Published in the Portsmouth Herald - December 2012

A Business Imperative for 2013

The protection of your customers' and employees' personal information remains a top priority to, well, your customers and employees.  Therefore, it is more than just a good business practice to protect personal this information – it really is a necessity.  To help you tackle this necessity in the first 14 days of 2013, use this ten step data security guide  to develop a plan to protect Personal Information ("PI").

1. Create a Data Security Team.  The Data Security Team should be comprised of human resource staff, accounting staff, divisional supervisors, and information technology experts.  The team must have one person designated as the Data Security Coordinator who is responsible for the overall development, implementation, maintenance, and monitoring of a Data Security Program.

2. Understand the Scope.  PI laws and regulations vary depending on your business industry and the geographical reach of your company.  A certified public accountant, for example, with clients in all of New England will have to comply with federal regulations and state law and regulations from all New England states, while a construction company in New Hampshire may only have to focus on New Hampshire law if all its employees and customers reside in New Hampshire. 

3. Conduct an Assessment.

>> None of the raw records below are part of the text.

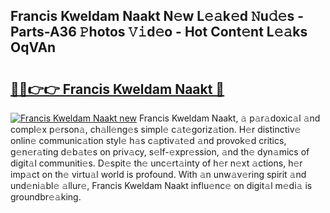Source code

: ## Francis Kweldam Naakt N𝚎w L𝚎𝚊k𝚎d 𝙽u𝚍𝚎s - Parts-A36 𝙿hotos 𝚅𝚒d𝚎o - Hot Cont𝚎nt L𝚎𝚊ks OqVAn

# <h2><a href="http://kvb4m4.teov.top/?on=Francis+Kweldam+Naakt">🔗🔗👉👉 Francis Kweldam Naakt 🔗</a></h2>

[![Francis Kweldam Naakt new](https://i.imgur.com/QqkWNDz.gif)](http://kvb4m4.teov.top/?on=Francis+Kweldam+Naakt)
Francis Kweldam Naakt, 𝚊 p𝚊r𝚊doxic𝚊l 𝚊nd compl𝚎x p𝚎rson𝚊, ch𝚊ll𝚎ng𝚎s simpl𝚎 c𝚊t𝚎goriz𝚊tion. H𝚎r distinctiv𝚎 onlin𝚎 communic𝚊tion styl𝚎 h𝚊s c𝚊ptiv𝚊t𝚎d 𝚊nd provok𝚎d critics, g𝚎n𝚎r𝚊ting d𝚎b𝚊t𝚎s on priv𝚊cy, s𝚎lf-𝚎xpr𝚎ssion, 𝚊nd th𝚎 dyn𝚊mics of digit𝚊l communiti𝚎s. D𝚎spit𝚎 th𝚎 unc𝚎rt𝚊inty of h𝚎r n𝚎xt 𝚊ctions, h𝚎r imp𝚊ct on th𝚎 virtu𝚊l world is profound. With 𝚊n unw𝚊v𝚎ring spirit 𝚊nd und𝚎ni𝚊bl𝚎 𝚊llur𝚎, Francis Kweldam Naakt influ𝚎nc𝚎 on digit𝚊l m𝚎di𝚊 is groundbr𝚎𝚊king.

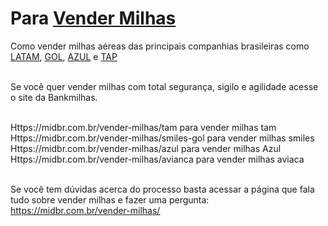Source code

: <h1>Para <a href="https://comprosuasmilhas.com.br/#vender-milhas">Vender Milhas</a></h1>
Como vender milhas aéreas das principais companhias brasileiras como <a href="https://comprosuasmilhas.com.br/vender-milhas/latam">LATAM</a>, <a href="https://comprosuasmilhas.com.br/vender-milhas/gol">GOL</a>, <a href="https://comprosuasmilhas.com.br/vender-milhas/azul">AZUL</a> e <a href="https://comprosuasmilhas.com.br/vender-milhas/tap">TAP</a><br><br>

Se você quer vender milhas com total segurança, sigilo e agilidade acesse o site da Bankmilhas.<br><br>

Https://midbr.com.br/vender-milhas/tam para vender milhas tam<br>
Https://midbr.com.br/vender-milhas/smiles-gol para vender milhas smiles<br>
Https://midbr.com.br/vender-milhas/azul para vender milhas Azul<br>
Https://midbr.com.br/vender-milhas/avianca para vender milhas aviaca <br><br>

Se você tem dúvidas acerca do processo basta acessar a página que fala tudo sobre vender milhas e fazer uma pergunta: https://midbr.com.br/vender-milhas/

<!-- Global site tag (gtag.js) - Google Analytics -->
<script async src="https://www.googletagmanager.com/gtag/js?id=UA-213511081-1"></script>
<script>
  window.dataLayer = window.dataLayer || [];
  function gtag(){dataLayer.push(arguments);}
  gtag('js', new Date());

  gtag('config', 'UA-213511081-1');
</script>



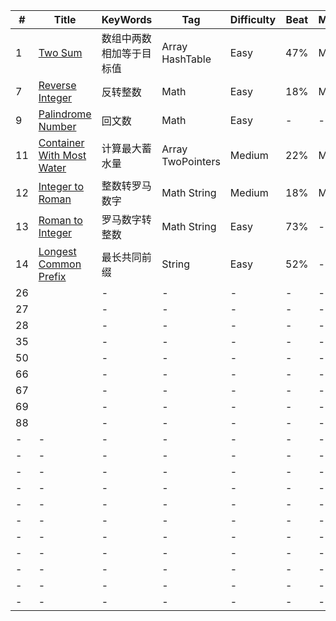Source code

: \#|Title|KeyWords|Tag|Difficulty|Beat|Mark|
-|-|-|-|-|-|-
1|[Two Sum](https://leetcode.com/problems/two-sum/) |数组中两数相加等于目标值|Array HashTable|Easy|47%|M
7|[Reverse Integer](https://leetcode.com/problems/reverse-integer/)|反转整数|Math|Easy|18%|M
9|[Palindrome Number](https://leetcode.com/problems/palindrome-number/)|回文数|Math|Easy|-|-
11|[Container With Most Water](https://leetcode.com/problems/container-with-most-water/)|计算最大蓄水量|Array TwoPointers|Medium|22%|M
12|[Integer to Roman](https://leetcode.com/problems/integer-to-roman/)|整数转罗马数字|Math String|Medium|18%|M
13|[Roman to Integer](https://leetcode.com/problems/roman-to-integer/)|罗马数字转整数|Math String|Easy|73%|-
14|[ Longest Common Prefix](https://leetcode.com/problems/longest-common-prefix/)|最长共同前缀|String|Easy|52%|-
26|[]()|-|-|-|-|-
27|[]()|-|-|-|-|-
28|[]()|-|-|-|-|-
35|[]()|-|-|-|-|-
50|[]()|-|-|-|-|-
66|[]()|-|-|-|-|-
67|[]()|-|-|-|-|-
69|[]()|-|-|-|-|-
88|[]()|-|-|-|-|-
-|-|-|-|-|-|-
-|-|-|-|-|-|-
-|-|-|-|-|-|-
-|-|-|-|-|-|-
-|-|-|-|-|-|-
-|-|-|-|-|-|-
-|-|-|-|-|-|-
-|-|-|-|-|-|-
-|-|-|-|-|-|-
-|-|-|-|-|-|-
-|-|-|-|-|-|-
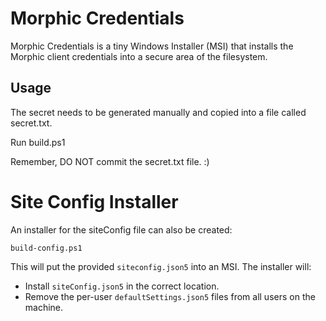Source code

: # Morphic Credentials

Morphic Credentials is a tiny Windows Installer (MSI) that installs the Morphic client credentials into a secure area of the filesystem.

## Usage

The secret needs to be generated manually and copied into a file called secret.txt.

Run build.ps1

Remember, DO NOT commit the secret.txt file. :)

# Site Config Installer

An installer for the siteConfig file can also be created:

    build-config.ps1

This will put the provided `siteconfig.json5` into an MSI. The installer will:
- Install `siteConfig.json5` in the correct location.
- Remove the per-user `defaultSettings.json5` files from all users on the machine.
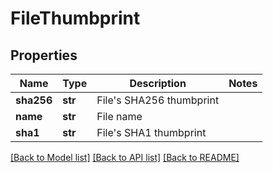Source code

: # FileThumbprint

## Properties
Name | Type | Description | Notes
------------ | ------------- | ------------- | -------------
**sha256** | **str** | File&#x27;s SHA256 thumbprint | 
**name** | **str** | File name | 
**sha1** | **str** | File&#x27;s SHA1 thumbprint | 

[[Back to Model list]](../README.md#documentation-for-models) [[Back to API list]](../README.md#documentation-for-api-endpoints) [[Back to README]](../README.md)

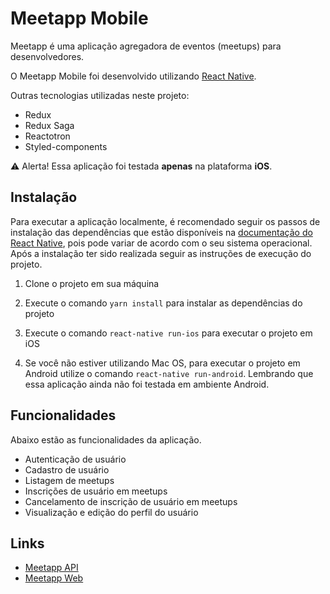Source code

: # Meetapp Mobile

Meetapp é uma aplicação agregadora de eventos (meetups) para desenvolvedores.

O Meetapp Mobile foi desenvolvido utilizando [React Native](https://facebook.github.io/react-native/).

Outras tecnologias utilizadas neste projeto:

* Redux
* Redux Saga
* Reactotron
* Styled-components

:warning: Alerta! Essa aplicação foi testada **apenas** na plataforma **iOS**.

## Instalação

Para executar a aplicação localmente, é recomendado seguir os passos de instalação das dependências que estão disponíveis na [documentação do React Native](https://facebook.github.io/react-native/docs/getting-started), pois pode variar de acordo com o seu sistema operacional. Após a instalação ter sido realizada seguir as instruções de execução do projeto.

1. Clone o projeto em sua máquina

2. Execute o comando `yarn install` para instalar as dependências do projeto

3. Execute o comando `react-native run-ios` para executar o projeto em iOS

4. Se você não estiver utilizando Mac OS, para executar o projeto em Android utilize o comando `react-native run-android`. Lembrando que essa aplicação ainda não foi testada em ambiente Android.


## Funcionalidades

Abaixo estão as funcionalidades da aplicação.

* Autenticação de usuário
* Cadastro de usuário
* Listagem de meetups
* Inscrições de usuário em meetups
* Cancelamento de inscrição de usuário em meetups
* Visualização e edição do perfil do usuário

## Links

* [Meetapp API](https://github.com/igorhideki/meetapp-api)
* [Meetapp Web](https://github.com/igorhideki/meetapp-web)
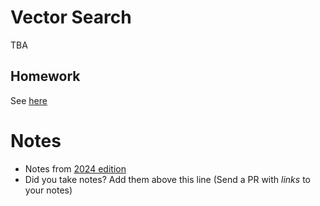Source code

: # Vector Search 

TBA

## Homework

See [here](../cohorts/2025/02-vector-search/homework.md)


# Notes

* Notes from [2024 edition](../cohorts/2024/03-vector-search/)
* Did you take notes? Add them above this line (Send a PR with *links* to your notes)
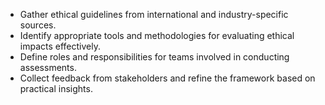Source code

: - Gather ethical guidelines from international and industry-specific sources.
- Identify appropriate tools and methodologies for evaluating ethical impacts effectively.
- Define roles and responsibilities for teams involved in conducting assessments.
- Collect feedback from stakeholders and refine the framework based on practical insights.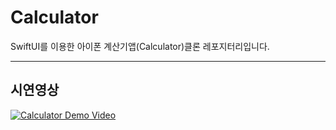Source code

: # Calculator
SwiftUI를 이용한 아이폰 계산기앱(Calculator)클론 레포지터리입니다.

---

## 시연영상

[![Calculator Demo Video](https://img.youtube.com/vi/jenGCbv29dg/0.jpg)](https://youtu.be/jenGCbv29dg)
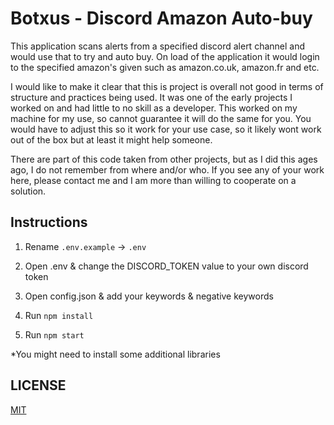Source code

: # Botxus - Discord Amazon Auto-buy

This application scans alerts from a specified discord alert channel and would use that to try and auto buy. On load of the application it would login to the specified amazon's given such as amazon.co.uk, amazon.fr and etc.

I would like to make it clear that this is project is overall not good in terms of structure and practices being used. It was one of the early projects I worked on and had little to no skill as a developer. This worked on my machine for my use, so cannot guarantee it will do the same for you. You would have to adjust this so it work for your use case, so it likely wont work out of the box but at least it might help someone.

There are part of this code taken from other projects, but as I did this ages ago, I do not remember from where and/or who. If you see any of your work here, please contact me and I am more than willing to cooperate on a solution.



## Instructions

1. Rename `.env.example` → `.env`

2. Open .env & change the DISCORD_TOKEN value to your own discord token

3. Open config.json & add your keywords & negative keywords

4. Run `npm install`

5. Run `npm start`

*You might need to install some additional libraries

## LICENSE

[MIT](LICENSE)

The definition of PI varies depending on the type of your business and application of state and federal law.  Generally, however, PI is defined as an individual's first and last name or first initial and last name in combination with one or more of the following: Social Security number; driver's license number or government issued identification card number; financial account number or credit card/debit card number, with or without any required security code, access code, personal identification number, or password to access the account. 

The assessment must address how your business accesses, uses, stores and disposes of PI.  Answer the following questions: (1) How is PI acquired? Does it come in by regular mail, email, fax, employment applications, purchase orders, or invoices?  (2) How is PI stored? Is it stored in file cabinets, desk drawers, staff offices, off-site locations, servers, laptops, workstations, photocopy machines, portable electronic devices?  (3) How is PI used? Think about the people, processes and systems involved that have access to and use the PI.  (4) How is PI shared with others within and outside the company? Does it get distributed by courier, email, regular mail, outgoing fax, and in what format?  (5) How is PI destroyed when no longer needed?  Document retention and collection policy, on-site or off-site shredding and disposal, electronic data disposal?

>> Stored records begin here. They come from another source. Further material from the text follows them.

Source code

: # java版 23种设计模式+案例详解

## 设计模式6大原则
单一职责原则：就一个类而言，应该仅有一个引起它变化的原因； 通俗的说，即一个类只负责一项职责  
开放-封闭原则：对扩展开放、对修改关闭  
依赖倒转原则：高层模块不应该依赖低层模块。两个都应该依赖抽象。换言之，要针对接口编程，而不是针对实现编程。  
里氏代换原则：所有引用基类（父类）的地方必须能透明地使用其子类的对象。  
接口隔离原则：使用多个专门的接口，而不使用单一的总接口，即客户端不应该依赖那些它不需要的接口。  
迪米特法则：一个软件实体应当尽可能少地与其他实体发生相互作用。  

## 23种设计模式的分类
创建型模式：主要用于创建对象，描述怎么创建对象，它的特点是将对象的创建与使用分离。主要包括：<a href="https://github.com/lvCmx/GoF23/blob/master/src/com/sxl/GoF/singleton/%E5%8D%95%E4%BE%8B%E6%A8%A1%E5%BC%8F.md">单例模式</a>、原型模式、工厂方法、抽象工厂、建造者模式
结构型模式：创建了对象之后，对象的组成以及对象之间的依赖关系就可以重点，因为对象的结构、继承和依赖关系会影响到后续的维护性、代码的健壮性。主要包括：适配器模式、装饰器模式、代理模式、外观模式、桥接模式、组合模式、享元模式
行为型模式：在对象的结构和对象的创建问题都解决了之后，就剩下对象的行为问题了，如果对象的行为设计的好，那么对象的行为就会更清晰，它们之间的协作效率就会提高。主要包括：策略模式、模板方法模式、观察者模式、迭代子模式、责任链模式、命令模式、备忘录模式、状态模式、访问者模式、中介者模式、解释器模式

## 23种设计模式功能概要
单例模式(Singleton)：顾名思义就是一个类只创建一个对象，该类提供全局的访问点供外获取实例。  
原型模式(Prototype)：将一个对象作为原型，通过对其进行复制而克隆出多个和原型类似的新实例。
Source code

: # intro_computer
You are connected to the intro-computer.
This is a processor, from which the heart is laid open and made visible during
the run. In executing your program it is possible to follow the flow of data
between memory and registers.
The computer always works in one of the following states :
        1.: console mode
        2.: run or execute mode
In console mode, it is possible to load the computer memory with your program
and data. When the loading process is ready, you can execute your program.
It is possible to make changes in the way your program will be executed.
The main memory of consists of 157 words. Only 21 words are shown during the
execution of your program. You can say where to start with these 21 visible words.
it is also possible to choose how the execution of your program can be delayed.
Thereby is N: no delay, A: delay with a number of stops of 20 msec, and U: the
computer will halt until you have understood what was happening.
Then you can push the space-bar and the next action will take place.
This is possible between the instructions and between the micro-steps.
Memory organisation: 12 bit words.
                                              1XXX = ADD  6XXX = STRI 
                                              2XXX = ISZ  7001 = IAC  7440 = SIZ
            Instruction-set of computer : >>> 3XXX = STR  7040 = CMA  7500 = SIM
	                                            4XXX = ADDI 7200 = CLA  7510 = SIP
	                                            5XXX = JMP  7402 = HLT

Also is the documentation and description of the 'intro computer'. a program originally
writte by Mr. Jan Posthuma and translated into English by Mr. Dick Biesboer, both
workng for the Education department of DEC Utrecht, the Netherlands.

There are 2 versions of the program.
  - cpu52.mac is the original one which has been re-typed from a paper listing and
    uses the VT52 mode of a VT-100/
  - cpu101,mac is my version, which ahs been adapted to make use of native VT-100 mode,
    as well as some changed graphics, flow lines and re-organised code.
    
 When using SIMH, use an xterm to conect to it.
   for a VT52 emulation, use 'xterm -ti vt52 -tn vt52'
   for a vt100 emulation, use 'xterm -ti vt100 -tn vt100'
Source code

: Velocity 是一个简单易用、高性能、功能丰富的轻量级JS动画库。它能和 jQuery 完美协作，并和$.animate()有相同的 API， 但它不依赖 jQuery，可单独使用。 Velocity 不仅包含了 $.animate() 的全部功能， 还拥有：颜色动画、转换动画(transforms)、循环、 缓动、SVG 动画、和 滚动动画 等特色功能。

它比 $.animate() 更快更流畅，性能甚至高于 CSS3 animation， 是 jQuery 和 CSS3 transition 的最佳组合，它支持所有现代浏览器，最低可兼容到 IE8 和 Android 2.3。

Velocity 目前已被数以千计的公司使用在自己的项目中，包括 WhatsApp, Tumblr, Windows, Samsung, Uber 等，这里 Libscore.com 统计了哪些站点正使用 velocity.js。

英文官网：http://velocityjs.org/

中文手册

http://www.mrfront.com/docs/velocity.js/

4. Create the Data Security Program.  Use this outline as a guide, but consider seeking counsel to ensure your Data Security Program complies with the applicable state and federal regulatory schemes covering your company's industry.  

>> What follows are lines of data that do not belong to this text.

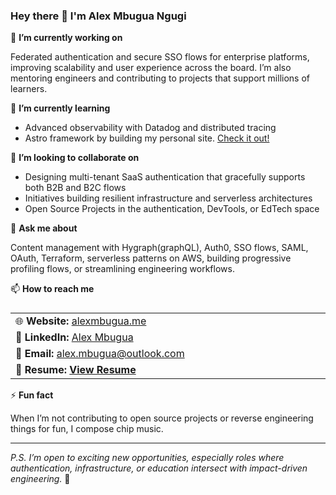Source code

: <!--
**asce1062/asce1062** is a ✨ _special_ ✨ repository because its `README.md` (this file) appears on your GitHub profile.

Here are some ideas to get you started:

- 🔭 I’m currently working on ...
- 🌱 I’m currently learning ...
- 👯 I’m looking to collaborate on ...
- 🤔 I’m looking for help with ...
- 💬 Ask me about ...
- 📫 How to reach me: ...
- 😄 Pronouns: ...
- ⚡ Fun fact: ...
-->

### Hey there 👋 I'm Alex Mbugua Ngugi

🔭 **I’m currently working on**

Federated authentication and secure SSO flows for enterprise platforms, improving scalability and user experience across the board. I’m also mentoring engineers and contributing to projects that support millions of learners.

🌱 **I’m currently learning**

- Advanced observability with Datadog and distributed tracing
- Astro framework by building my personal site. [Check it out!](https://github.com/asce1062/asce1062/)

👯 **I’m looking to collaborate on**

- Designing multi-tenant SaaS authentication that gracefully supports both B2B and B2C flows
- Initiatives building resilient infrastructure and serverless architectures
- Open Source Projects in the authentication, DevTools, or EdTech space

💬 **Ask me about**

Content management with Hygraph(graphQL), Auth0, SSO flows, SAML, OAuth, Terraform, serverless patterns on AWS, building progressive profiling flows, or streamlining engineering workflows.

📫 **How to reach me**

<table style="display: flex; flex-direction: column;">
  <tbody>
    <tr>
      <td>
        <div>
          🌐 <strong>Website:</strong> <a href="https://alexmbugua.me/">alexmbugua.me</a>
        </div>
      </td>
    </tr>
    <tr>
      <td>
        <div>
          💼 <strong>LinkedIn:</strong>
          <a href="https://www.linkedin.com/in/alex-mbugua/">Alex Mbugua</a>
        </div>
      </td>
    </tr>
    <tr>
      <td>
        <div>
          📧 <strong>Email:</strong>
          <a href="mailto:alex.mbugua@outlook.com">alex.mbugua@outlook.com</a>
        </div>
      </td>
    </tr>
    <tr>
      <td>
        <div>
          📄 <strong>Resume:</strong>
          <a
            style="font-weight: bold"
            href="asce1062/public/Alex Mbugua Ngugi - Resume.pdf"
            target="_blank"
            rel="noopener noreferrer"
          >
            View Resume
          </a>
        </div>
      </td>
    </tr>
  </tbody>
</table>

⚡ **Fun fact**

When I’m not contributing to open source projects or reverse engineering things for fun, I compose chip music.

---
*P.S. I’m open to exciting new opportunities, especially roles where authentication, infrastructure, or education intersect with impact-driven engineering.* 🚀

5. Train your Employees.  Like any other policy, your employees are better at meeting expectations when they know the expectations.

6. Enforcement.  Develop procedures to address violations of the Data Security Program and make the PI protection expectations clear in the personnel plan.

7. Third Party Vendors.  Take reasonable steps to verify your third party vendors have the capacity to protect PI and ensure through contractual means that the PI protection will occur. 

8. Implement Need to Know Strategy.  Restrict access to those individuals that actually need to know the PI to complete their job-related tasks.  A need to know strategy includes developing confidentiality agreements with employees and a plan to immediately cut-off access to PI from a departed employee or independent contractor. 

9. Build a Breach Notification Plan.  Just like a fire evacuation plan, you hope you never have to use it and are thankful for the plan when used.  Use a rapid deployment team trained to handle public relations logistics and deadlines of notification under applicable laws.  As part of the plan, include a post-incident review, summary, and corrective action measures.  

10. Review the Data Security Program.  The Data Security Program should be evaluated at least semi-annually or whenever there are changes to the business model that could impact the protection of PI.  Consider a mock test to evaluate its effectiveness. 

Neil B. Nicholson is an attorney at McLane Law Firm licensed in New Hampshire and Massachusetts.

The content of this article is intended to provide a general guide to the subject matter. Specialist advice should be sought about your specific circumstances.